Having braved burning houses in Detroit for over 27 years, Mike Berent, a 52-year-old Detroit Fire Department lieutenant, finds himself grappling with financial uncertainties as his mandatory retirement looms. He recognizes the need for continued work beyond retirement age to sustain his livelihood.

Berent, who also has a sales job, says, “A second job gives you a bit of a financial cushion.”

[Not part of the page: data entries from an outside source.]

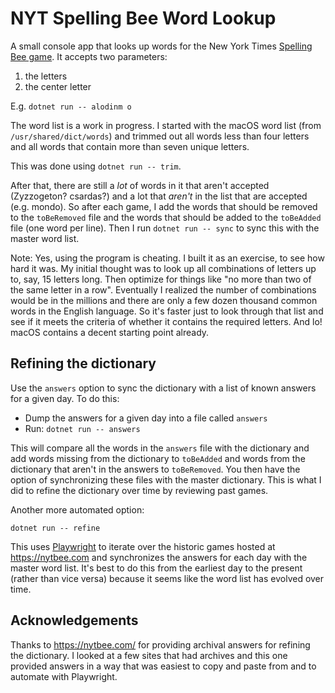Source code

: # NYT Spelling Bee Word Lookup

A small console app that looks up words for the New York Times [Spelling Bee game](https://www.nytimes.com/puzzles/spelling-bee). It accepts two parameters:

1) the letters
2) the center letter

E.g. `dotnet run -- alodinm o`

The word list is a work in progress. I started with the macOS word list (from `/usr/shared/dict/words`) and trimmed out all words less than four letters and all words that contain more than seven unique letters.

This was done using `dotnet run -- trim`.

After that, there are still a *lot* of words in it that aren't accepted (Zyzzogeton? csardas?) and a lot that _aren't_ in the list that are accepted (e.g. mondo). So after each game, I add the words that should be removed to the `toBeRemoved` file and the words that should be added to the `toBeAdded` file (one word per line). Then I run `dotnet run -- sync` to sync this with the master word list.

Note: Yes, using the program is cheating. I built it as an exercise, to see how hard it was. My initial thought was to look up all combinations of letters up to, say, 15 letters long. Then optimize for things like "no more than two of the same letter in a row". Eventually I realized the number of combinations would be in the millions and there are only a few dozen thousand common words in the English language. So it's faster just to look through that list and see if it meets the criteria of whether it contains the required letters. And lo! macOS contains a decent starting point already.

## Refining the dictionary

Use the `answers` option to sync the dictionary with a list of known answers for a given day. To do this:

- Dump the answers for a given day into a file called `answers`
- Run: `dotnet run -- answers`

This will compare all the words in the `answers` file with the dictionary and add words missing from the dictionary to `toBeAdded` and words from the dictionary that aren't in the answers to `toBeRemoved`. You then have the option of synchronizing these files with the master dictionary. This is what I did to refine the dictionary over time by reviewing past games.

Another more automated option:

`dotnet run -- refine`

This uses [Playwright](https://playwright.dev/) to iterate over the historic games hosted at https://nytbee.com and synchronizes the answers for each day with the master word list. It's best to do this from the earliest day to the present (rather than vice versa) because it seems like the word list has evolved over time.

## Acknowledgements

Thanks to https://nytbee.com/ for providing archival answers for refining the dictionary. I looked at a few sites that had archives and this one provided answers in a way that was easiest to copy and paste from and to automate with Playwright.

On July 18, 2013, a state-appointed manager declared Detroit bankrupt, resulting in considerable financial losses for thousands of city employees and retirees. It marked Detroit as the largest U.S. city to file for bankruptcy.

Ten years on, Detroit has financially rebounded, boasting balanced budgets, increased revenues, and a significant nest egg. However, Berent and others who served the city for years feel forgotten.

Berent, like many others, had joined the fire service driven by passion and the promise of a stable income and comfortable retirement. He confessed to The Big Big News that his monthly pension will be more than $1,000 less than anticipated because of the bankruptcy.

Furthermore, his city-funded healthcare will conclude five years prior to his eligibility for Medicare, forcing him to rely on his diminished pension.

Kevyn Orr, an attorney appointed by then-Governor Rick Snyder in 2013, orchestrated the bankruptcy filing to tackle Detroit’s budget deficit, underfunded pensions, healthcare costs, and bond payments.

Detroit concluded its bankruptcy phase in December 2014, restructuring or wiping out roughly $7 billion in debt, while allocating $1.7 billion for enhancing city services. Businesses, foundations, and the state donated more than $800 million to mitigate the impact of pension reductions and avert the sale of city-owned art.

Daniel Varner, president and CEO of Goodwill Industries of Greater Detroit, acknowledged the emotional toll of the bankruptcy, describing it as “heartbreaking.” Yet, he also viewed it as a potential fresh start and recognized the significant progress made since.

After years of state supervision post-bankruptcy, the city now reports nine consecutive years of balanced budgets and robust cash surpluses. Mike Duggan, elected as mayor in 2014, has focused on improving city services and quality of life, leading to the demolition and renovation of over 24,000 abandoned houses and structures, primarily using federal funds.

Residents such as Jay Aho and Arielle Kyer have noted substantial improvements in their neighborhoods, thanks to these efforts. Meanwhile, downtown Detroit has seen the emergence of boutique hotels and upscale restaurants, along with construction of a 685-foot skyscraper that will host various amenities.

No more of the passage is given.